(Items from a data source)
·····
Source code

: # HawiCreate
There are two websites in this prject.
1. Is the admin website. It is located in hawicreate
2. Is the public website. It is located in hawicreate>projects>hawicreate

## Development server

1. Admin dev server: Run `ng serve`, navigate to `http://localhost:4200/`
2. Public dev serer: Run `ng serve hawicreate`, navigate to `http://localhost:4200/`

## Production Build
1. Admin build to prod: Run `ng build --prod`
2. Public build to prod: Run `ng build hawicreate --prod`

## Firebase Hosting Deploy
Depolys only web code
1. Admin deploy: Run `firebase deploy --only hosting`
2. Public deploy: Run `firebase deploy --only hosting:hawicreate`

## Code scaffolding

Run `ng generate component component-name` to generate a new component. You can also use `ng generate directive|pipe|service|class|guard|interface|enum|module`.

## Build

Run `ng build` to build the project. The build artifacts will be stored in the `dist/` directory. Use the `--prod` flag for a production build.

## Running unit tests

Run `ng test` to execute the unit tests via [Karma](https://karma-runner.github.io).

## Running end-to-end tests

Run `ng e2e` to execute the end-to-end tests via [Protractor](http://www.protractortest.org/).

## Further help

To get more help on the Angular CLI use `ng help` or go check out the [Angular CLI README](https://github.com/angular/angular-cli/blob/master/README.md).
·····
Go through the data and copy every line that includes "unit".

## Running unit tests
Run `ng test` to execute the unit tests via [Karma](https://karma-runner.github.io).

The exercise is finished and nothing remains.